Data excerpts START

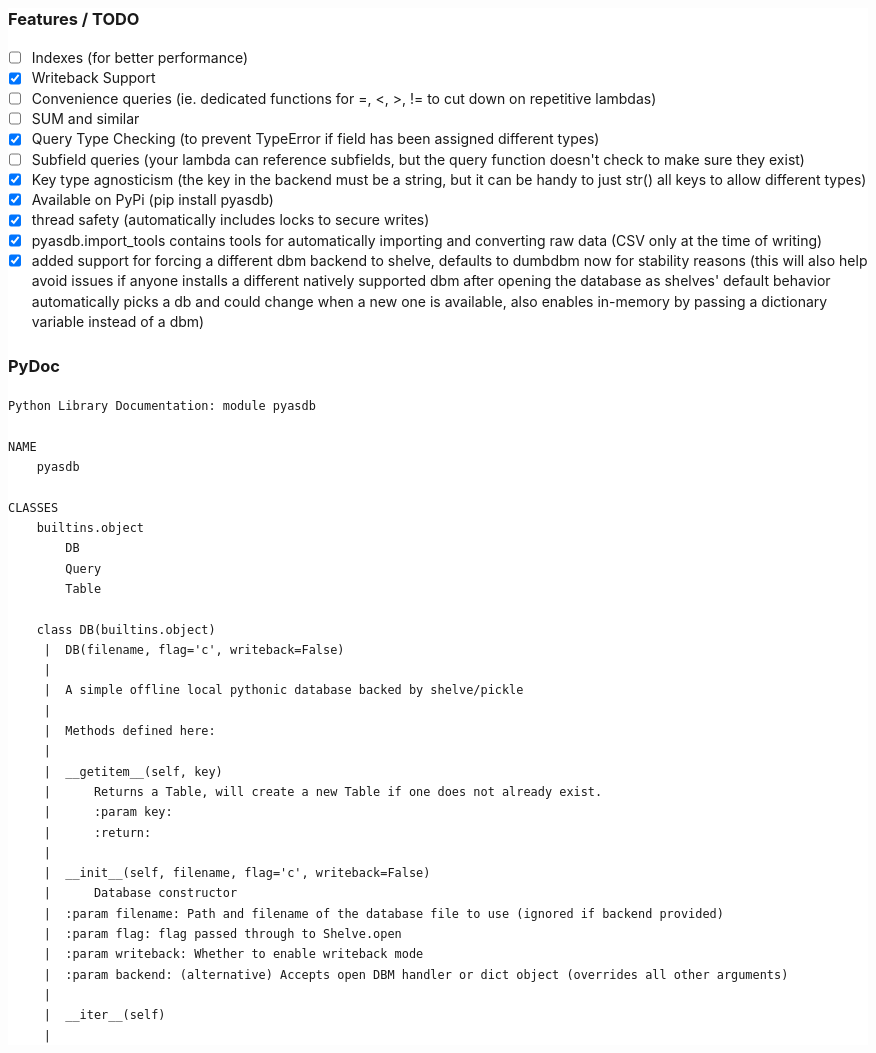### Features / TODO

- [ ] Indexes (for better performance)
- [x] Writeback Support
- [ ] Convenience queries (ie. dedicated functions for =, <, >, != to cut down on repetitive lambdas)
- [ ] SUM and similar
- [x] Query Type Checking (to prevent TypeError if field has been assigned different types)
- [ ] Subfield queries (your lambda can reference subfields, but the query function doesn't check to make sure they 
exist)
- [x] Key type agnosticism (the key in the backend must be a string, but it can be handy to just str() all keys to allow
different types)
- [x] Available on PyPi (pip install pyasdb)
- [x] thread safety (automatically includes locks to secure writes)
- [x] pyasdb.import_tools contains tools for automatically importing and converting raw data (CSV only at the time of 
  writing)
- [x] added support for forcing a different dbm backend to shelve, defaults to dumbdbm now for stability reasons
  (this will also help avoid issues if anyone installs a different natively supported dbm after opening the database as
  shelves' default behavior automatically picks a db and could change when a new one is available, also enables 
  in-memory by passing a dictionary variable instead of a dbm)

### PyDoc
```
Python Library Documentation: module pyasdb

NAME
    pyasdb

CLASSES
    builtins.object
        DB
        Query
        Table
    
    class DB(builtins.object)
     |  DB(filename, flag='c', writeback=False)
     |  
     |  A simple offline local pythonic database backed by shelve/pickle
     |  
     |  Methods defined here:
     |  
     |  __getitem__(self, key)
     |      Returns a Table, will create a new Table if one does not already exist.
     |      :param key:
     |      :return:
     |  
     |  __init__(self, filename, flag='c', writeback=False)
     |      Database constructor
     |  :param filename: Path and filename of the database file to use (ignored if backend provided)
     |  :param flag: flag passed through to Shelve.open
     |  :param writeback: Whether to enable writeback mode
     |  :param backend: (alternative) Accepts open DBM handler or dict object (overrides all other arguments)
     |  
     |  __iter__(self)
     |  
```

Data excerpts END

### Work instruction
Give the lines again word for word, from the start of the records to the line holding "- [ ] SUM and similar", both included, and leave out any picture.

### Answer for the task
### Features / TODO

- [ ] Indexes (for better performance)
- [x] Writeback Support
- [ ] Convenience queries (ie. dedicated functions for =, <, >, != to cut down on repetitive lambdas)
- [ ] SUM and similar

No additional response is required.